By Rule A of the York-Antwerp Rules 1974:
There is a general average act when, and only when, any extraordinary sacrifice or expenditure is intentionally and reasonably made or incurred for the common safety for the purpose of preserving from peril the property involved in a common maritime adventure.
By Rule F:
Any extra expense incurred in place of another expense which would have been allowable as general average shall be deemed to be general average and so allowed but only up to the amount of the general average expense avoided.

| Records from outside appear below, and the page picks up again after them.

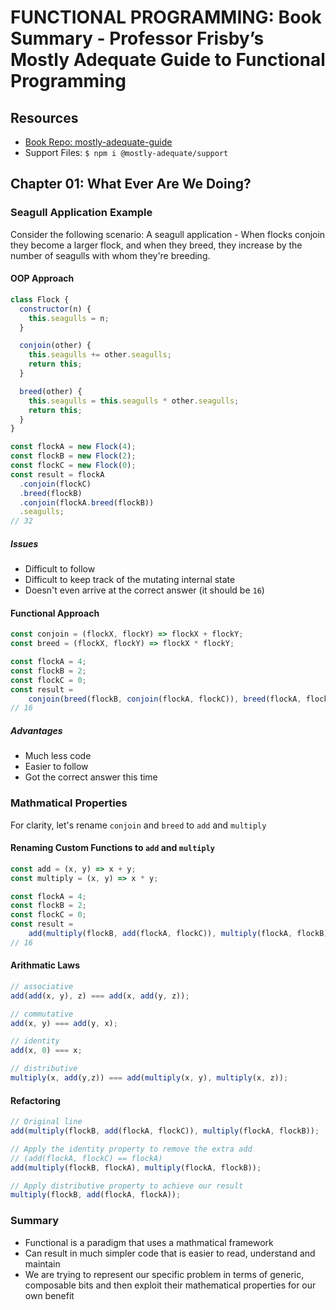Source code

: # FUNCTIONAL PROGRAMMING: Book Summary - Professor Frisby’s Mostly Adequate Guide to Functional Programming

## Resources
- [Book Repo: mostly-adequate-guide](https://github.com/MostlyAdequate/mostly-adequate-guide)
- Support Files: `$ npm i @mostly-adequate/support`

## Chapter 01: What Ever Are We Doing?
### Seagull Application Example
Consider the following scenario: A seagull application - When flocks conjoin they become a larger flock, and when they breed, they increase by the number of seagulls with whom they're breeding.

#### OOP Approach
```javascript
class Flock {
  constructor(n) {
    this.seagulls = n;
  }

  conjoin(other) {
    this.seagulls += other.seagulls;
    return this;
  }

  breed(other) {
    this.seagulls = this.seagulls * other.seagulls;
    return this;
  }
}

const flockA = new Flock(4);
const flockB = new Flock(2);
const flockC = new Flock(0);
const result = flockA
  .conjoin(flockC)
  .breed(flockB)
  .conjoin(flockA.breed(flockB))
  .seagulls;
// 32
```

##### Issues
- Difficult to follow
- Difficult to keep track of the mutating internal state
- Doesn't even arrive at the correct answer (it should be `16`)

#### Functional Approach
```javascript
const conjoin = (flockX, flockY) => flockX + flockY;
const breed = (flockX, flockY) => flockX * flockY;

const flockA = 4;
const flockB = 2;
const flockC = 0;
const result =
    conjoin(breed(flockB, conjoin(flockA, flockC)), breed(flockA, flockB));
// 16
```

##### Advantages
- Much less code
- Easier to follow
- Got the correct answer this time

### Mathmatical Properties
For clarity, let's rename `conjoin` and `breed` to `add` and `multiply`

#### Renaming Custom Functions to `add` and `multiply`
```javascript
const add = (x, y) => x + y;
const multiply = (x, y) => x * y;

const flockA = 4;
const flockB = 2;
const flockC = 0;
const result =
    add(multiply(flockB, add(flockA, flockC)), multiply(flockA, flockB));
// 16
```

#### Arithmatic Laws
```javascript
// associative
add(add(x, y), z) === add(x, add(y, z));

// commutative
add(x, y) === add(y, x);

// identity
add(x, 0) === x;

// distributive
multiply(x, add(y,z)) === add(multiply(x, y), multiply(x, z));
```

#### Refactoring
```javascript
// Original line
add(multiply(flockB, add(flockA, flockC)), multiply(flockA, flockB));

// Apply the identity property to remove the extra add
// (add(flockA, flockC) == flockA)
add(multiply(flockB, flockA), multiply(flockA, flockB));

// Apply distributive property to achieve our result
multiply(flockB, add(flockA, flockA));
```

### Summary
- Functional is a paradigm that uses a mathmatical framework
- Can result in much simpler code that is easier to read, understand and maintain
- We are trying to represent our specific problem in terms of generic, composable bits and then exploit their mathematical properties for our own benefit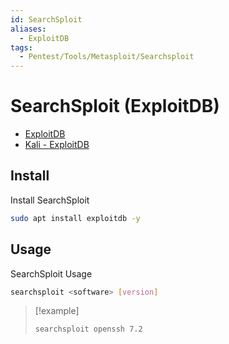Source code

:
 ```yaml
---
id: SearchSploit
aliases:
  - ExploitDB
tags:
  - Pentest/Tools/Metasploit/Searchsploit
---
```


# SearchSploit (ExploitDB)

- [ExploitDB](https://www.exploit-db.com/searchsploit)
- [Kali - ExploitDB](https://www.kali.org/tools/exploitdb/)

## Install

Install SearchSploit

```sh
sudo apt install exploitdb -y
```

## Usage

SearchSploit Usage

```sh
searchsploit <software> [version]
```

> [!example]
>
>```sh
>searchsploit openssh 7.2
>```
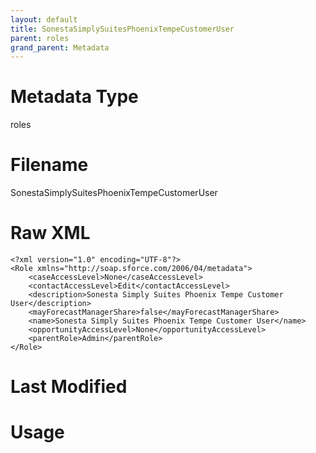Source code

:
 ```yaml
---
layout: default
title: SonestaSimplySuitesPhoenixTempeCustomerUser
parent: roles
grand_parent: Metadata
---
```

# Metadata Type
roles


# Filename 
SonestaSimplySuitesPhoenixTempeCustomerUser


# Raw XML
```
<?xml version="1.0" encoding="UTF-8"?>
<Role xmlns="http://soap.sforce.com/2006/04/metadata">
    <caseAccessLevel>None</caseAccessLevel>
    <contactAccessLevel>Edit</contactAccessLevel>
    <description>Sonesta Simply Suites Phoenix Tempe Customer User</description>
    <mayForecastManagerShare>false</mayForecastManagerShare>
    <name>Sonesta Simply Suites Phoenix Tempe Customer User</name>
    <opportunityAccessLevel>None</opportunityAccessLevel>
    <parentRole>Admin</parentRole>
</Role>
```


# Last Modified


# Usage
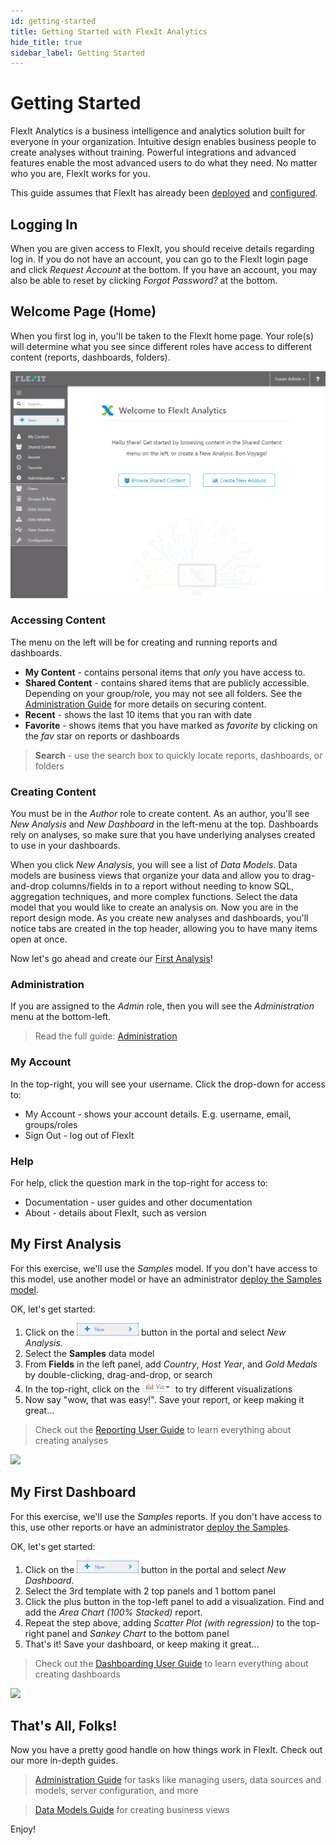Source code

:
 ```yaml
---
id: getting-started
title: Getting Started with FlexIt Analytics
hide_title: true
sidebar_label: Getting Started
---
```


# Getting Started

FlexIt Analytics is a business intelligence and analytics solution built for everyone in your organization. Intuitive design enables business people to create analyses without training. Powerful integrations and advanced features enable the most advanced users to do what they need. No matter who you are, FlexIt works for you.

This guide assumes that FlexIt has already been [deployed](deploy.md) and [configured](administration.md).

## Logging In
When you are given access to FlexIt, you should receive details regarding log in. If you do not have an account, you can go to the FlexIt login page and click *Request Account* at the bottom. If you have an account, you may also be able to reset by clicking *Forgot Password?* at the bottom.

## Welcome Page (Home)
When you first log in, you'll be taken to the FlexIt home page. Your role(s) will determine what you see since different roles have access to different content (reports, dashboards, folders).

![](/img/start_home.png)

### Accessing Content
The menu on the left will be for creating and running reports and dashboards.

*   **My Content** - contains personal items that *only* you have access to.
*   **Shared Content** - contains shared items that are publicly accessible. Depending on your group/role, you may not see all folders. See the [Administration Guide](administration.md#securing-content) for more details on securing content.
*   **Recent** - shows the last 10 items that you ran with date
*   **Favorite** - shows items that you have marked as *favorite* by clicking on the *fav* star on reports or dashboards

> **Search** - use the search box to quickly locate reports, dashboards, or folders

### Creating Content

You must be in the *Author* role to create content. As an author, you'll see *New Analysis* and *New Dashboard* in the left-menu at the top. Dashboards rely on analyses, so make sure that you have underlying analyses created to use in your dashboards.

When you click *New Analysis*, you will see a list of *Data Models*. Data models are business views that organize your data and allow you to drag-and-drop columns/fields in to a report without needing to know SQL, aggregation techniques, and more complex functions. Select the data model that you would like to create an analysis on. Now you are in the report design mode. As you create new analyses and dashboards, you'll notice tabs are created in the top header, allowing you to have many items open at once.

Now let's go ahead and create our [First Analysis](#my-first-analysis)!

### Administration

If you are assigned to the *Admin* role, then you will see the *Administration* menu at the bottom-left.
> Read the full guide: [Administration](administration.md)

### My Account

In the top-right, you will see your username. Click the drop-down for access to:
*   My Account - shows your account details. E.g. username, email, groups/roles
*   Sign Out - log out of FlexIt

### Help

For help, click the question mark in the top-right for access to:
*   Documentation - user guides and other documentation
*   About - details about FlexIt, such as version

## My First Analysis

For this exercise, we'll use the *Samples* model. If you don't have access to this model, use another model or have an administrator [deploy the Samples model](administration.md#samples).

OK, let's get started:

1.  Click on the *![](/img/portal/new.png)* button in the portal and select *New Analysis*.
2.  Select the **Samples** data model
3.  From **Fields** in the left panel, add *Country*, *Host Year*, and *Gold Medals* by double-clicking, drag-and-drop, or search
4.  In the top-right, click on the *![](/img/report/viz_button.png)* to try different visualizations
5.  Now say "wow, that was easy!". Save your report, or keep making it great...

> Check out the [Reporting User Guide](report.md) to learn everything about creating analyses

![](/img/start_createreport.gif)

## My First Dashboard

For this exercise, we'll use the *Samples* reports. If you don't have access to this, use other reports or have an administrator [deploy the Samples](administration.md#samples).

OK, let's get started:

1.  Click on the *![](/img/portal/new.png)* button in the portal and select *New Dashboard*.
2.  Select the 3rd template with 2 top panels and 1 bottom panel
3.  Click the plus button in the top-left panel to add a visualization. Find and add the *Area Chart (100% Stacked)* report.
4.  Repeat the step above, adding *Scatter Plot (with regression)* to the top-right panel and *Sankey Chart* to the bottom panel
5.  That's it! Save your dashboard, or keep making it great...

> Check out the [Dashboarding User Guide](dashboard.md) to learn everything about creating dashboards

![](/img/start_createdashboard.gif)

## That's All, Folks!

Now you have a pretty good handle on how things work in FlexIt. Check out our more in-depth guides.

> [Administration Guide](administration.md) for tasks like managing users, data sources and models, server configuration, and more

> [Data Models Guide](datamodeling.md) for creating business views

Enjoy!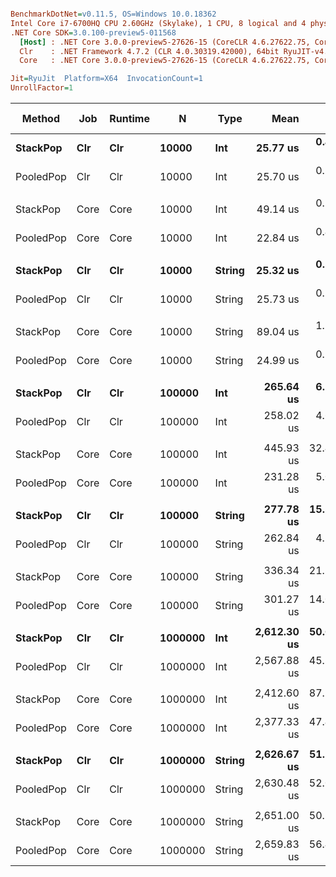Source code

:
 ``` ini

BenchmarkDotNet=v0.11.5, OS=Windows 10.0.18362
Intel Core i7-6700HQ CPU 2.60GHz (Skylake), 1 CPU, 8 logical and 4 physical cores
.NET Core SDK=3.0.100-preview5-011568
  [Host] : .NET Core 3.0.0-preview5-27626-15 (CoreCLR 4.6.27622.75, CoreFX 4.700.19.22408), 64bit RyuJIT
  Clr    : .NET Framework 4.7.2 (CLR 4.0.30319.42000), 64bit RyuJIT-v4.8.3801.0
  Core   : .NET Core 3.0.0-preview5-27626-15 (CoreCLR 4.6.27622.75, CoreFX 4.700.19.22408), 64bit RyuJIT

Jit=RyuJit  Platform=X64  InvocationCount=1  
UnrollFactor=1  

```
|    Method |  Job | Runtime |       N |   Type |        Mean |      Error |      StdDev |      Median | Ratio | RatioSD | Gen 0 | Gen 1 | Gen 2 | Allocated |
|---------- |----- |-------- |-------- |------- |------------:|-----------:|------------:|------------:|------:|--------:|------:|------:|------:|----------:|
|  **StackPop** |  **Clr** |     **Clr** |   **10000** |    **Int** |    **25.77 us** |  **0.4992 us** |   **0.5548 us** |    **25.60 us** |  **1.00** |    **0.00** |     **-** |     **-** |     **-** |         **-** |
| PooledPop |  Clr |     Clr |   10000 |    Int |    25.70 us |  0.5177 us |   0.6547 us |    25.70 us |  0.99 |    0.03 |     - |     - |     - |         - |
|           |      |         |         |        |             |            |             |             |       |         |       |       |       |           |
|  StackPop | Core |    Core |   10000 |    Int |    49.14 us |  0.1691 us |   0.1499 us |    49.10 us |  1.00 |    0.00 |     - |     - |     - |         - |
| PooledPop | Core |    Core |   10000 |    Int |    22.84 us |  0.4096 us |   0.3631 us |    23.05 us |  0.46 |    0.01 |     - |     - |     - |         - |
|           |      |         |         |        |             |            |             |             |       |         |       |       |       |           |
|  **StackPop** |  **Clr** |     **Clr** |   **10000** | **String** |    **25.32 us** |  **0.5048 us** |   **0.4475 us** |    **25.20 us** |  **1.00** |    **0.00** |     **-** |     **-** |     **-** |         **-** |
| PooledPop |  Clr |     Clr |   10000 | String |    25.73 us |  0.5177 us |   1.1896 us |    25.50 us |  1.07 |    0.06 |     - |     - |     - |         - |
|           |      |         |         |        |             |            |             |             |       |         |       |       |       |           |
|  StackPop | Core |    Core |   10000 | String |    89.04 us |  1.7616 us |   3.3516 us |    87.60 us |  1.00 |    0.00 |     - |     - |     - |         - |
| PooledPop | Core |    Core |   10000 | String |    24.99 us |  0.5188 us |   0.4599 us |    24.80 us |  0.28 |    0.01 |     - |     - |     - |         - |
|           |      |         |         |        |             |            |             |             |       |         |       |       |       |           |
|  **StackPop** |  **Clr** |     **Clr** |  **100000** |    **Int** |   **265.64 us** |  **6.1395 us** |  **17.1146 us** |   **258.30 us** |  **1.00** |    **0.00** |     **-** |     **-** |     **-** |         **-** |
| PooledPop |  Clr |     Clr |  100000 |    Int |   258.02 us |  4.6745 us |   3.9035 us |   260.30 us |  0.95 |    0.07 |     - |     - |     - |         - |
|           |      |         |         |        |             |            |             |             |       |         |       |       |       |           |
|  StackPop | Core |    Core |  100000 |    Int |   445.93 us | 32.4072 us |  91.4051 us |   476.50 us |  1.00 |    0.00 |     - |     - |     - |         - |
| PooledPop | Core |    Core |  100000 |    Int |   231.28 us |  5.0586 us |  14.4324 us |   222.65 us |  0.55 |    0.14 |     - |     - |     - |         - |
|           |      |         |         |        |             |            |             |             |       |         |       |       |       |           |
|  **StackPop** |  **Clr** |     **Clr** |  **100000** | **String** |   **277.78 us** | **15.5270 us** |  **22.2684 us** |   **268.40 us** |  **1.00** |    **0.00** |     **-** |     **-** |     **-** |         **-** |
| PooledPop |  Clr |     Clr |  100000 | String |   262.84 us |  4.5812 us |   3.8255 us |   262.50 us |  0.94 |    0.07 |     - |     - |     - |         - |
|           |      |         |         |        |             |            |             |             |       |         |       |       |       |           |
|  StackPop | Core |    Core |  100000 | String |   336.34 us | 21.2352 us |  57.7718 us |   328.60 us |  1.00 |    0.00 |     - |     - |     - |         - |
| PooledPop | Core |    Core |  100000 | String |   301.27 us | 14.0317 us |  40.9312 us |   297.65 us |  0.93 |    0.17 |     - |     - |     - |         - |
|           |      |         |         |        |             |            |             |             |       |         |       |       |       |           |
|  **StackPop** |  **Clr** |     **Clr** | **1000000** |    **Int** | **2,612.30 us** | **50.6287 us** |  **51.9920 us** | **2,609.50 us** |  **1.00** |    **0.00** |     **-** |     **-** |     **-** |         **-** |
| PooledPop |  Clr |     Clr | 1000000 |    Int | 2,567.88 us | 45.8902 us |  45.0703 us | 2,558.70 us |  0.98 |    0.03 |     - |     - |     - |         - |
|           |      |         |         |        |             |            |             |             |       |         |       |       |       |           |
|  StackPop | Core |    Core | 1000000 |    Int | 2,412.60 us | 87.5688 us | 229.1524 us | 2,326.45 us |  1.00 |    0.00 |     - |     - |     - |         - |
| PooledPop | Core |    Core | 1000000 |    Int | 2,377.33 us | 47.4323 us | 133.0052 us | 2,346.60 us |  0.99 |    0.10 |     - |     - |     - |         - |
|           |      |         |         |        |             |            |             |             |       |         |       |       |       |           |
|  **StackPop** |  **Clr** |     **Clr** | **1000000** | **String** | **2,626.67 us** | **51.1290 us** |  **81.0960 us** | **2,623.15 us** |  **1.00** |    **0.00** |     **-** |     **-** |     **-** |         **-** |
| PooledPop |  Clr |     Clr | 1000000 | String | 2,630.48 us | 52.0642 us |  84.0740 us | 2,607.05 us |  1.00 |    0.04 |     - |     - |     - |         - |
|           |      |         |         |        |             |            |             |             |       |         |       |       |       |           |
|  StackPop | Core |    Core | 1000000 | String | 2,651.00 us | 50.8309 us |  67.8578 us | 2,624.10 us |  1.00 |    0.00 |     - |     - |     - |         - |
| PooledPop | Core |    Core | 1000000 | String | 2,659.83 us | 56.4541 us |  86.2114 us | 2,646.25 us |  1.01 |    0.03 |     - |     - |     - |         - |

“In these morally muddied waters, there is no universally recognised principle of morality, no clearly identified public policy, no substantially incontestable public interest, which could lead the courts, as matters stand at present, to state that the payment of ransom should be regarded as a matter which stands beyond the pale, without any legitimate recognition. There are only elements of conflicting public interests, which push and pull in different directions, and have yet to be resolved in any legal enactments or international consensus as to a solution, save that of wary watchfulness, the deployment of naval resources as a form of law enforcement or policing operation, and a regard for a comprehensive approach, seeking to address political, economic and security aspects of the crisis in a holistic way.”
Per Rix, Moore-Bick, Patten LJJ in Bunga Melati Dua
The cargo owners argued that the disputed expenses should not be allowed as substituted expenses under Rule F as it only applied if the costs and expenses that would have been incurred would have been allowable as general average, which ought to be “reasonably … incurred” within the meaning of Rule A. It was argued by the cargo owners that if the shipowners had paid the pirates’ initial ransom demand of USD6 million without attempting to negotiate, the sum of USD6 million would not have been reasonably incurred.
The shipowners contended that the question of reasonableness had to be assessed on the hypothetical assumption that the alternative course, to negotiate the amount down, was not an available option.
The court agreed that the initial ransom demanded of USD6 million must be found to be reasonable under Rule A before substituted expenses under Rule F will be allowed in general average. However, the judge held that it was not possible to conclude that a ransom payment of USD6 million would not have been “reasonably… incurred” within the meaning of Rule F.
The judge remarked that the idea of a reasonable ransom was radically misconceived and an oxymoron, there being nothing “reasonable” in the act of extortion by pirates. Instead, the judge held that the real question was whether the payment was reasonably incurred and not whether the amount was reasonable.
In assessing whether a ransom payment was reasonable, the judge held that the value of the property involved in the maritime adventure would undoubtedly be a relevant factor. If the amount of the demand exceeded the reasonably understood value of the property involved in the maritime adventure, it would be unlikely that, if the payment were made, it would have been reasonably incurred. It will also not be reasonable if an owner paid a ransom that exceeded an initial demand nor it would be reasonable if the ransom paid were more than the value of the vessel itself.
It was therefore held that the disputed expenses as are reasonably incurred during the hijack period in order to reduce the ransom would amount to substituted expenses and allowed as general average under Rule F.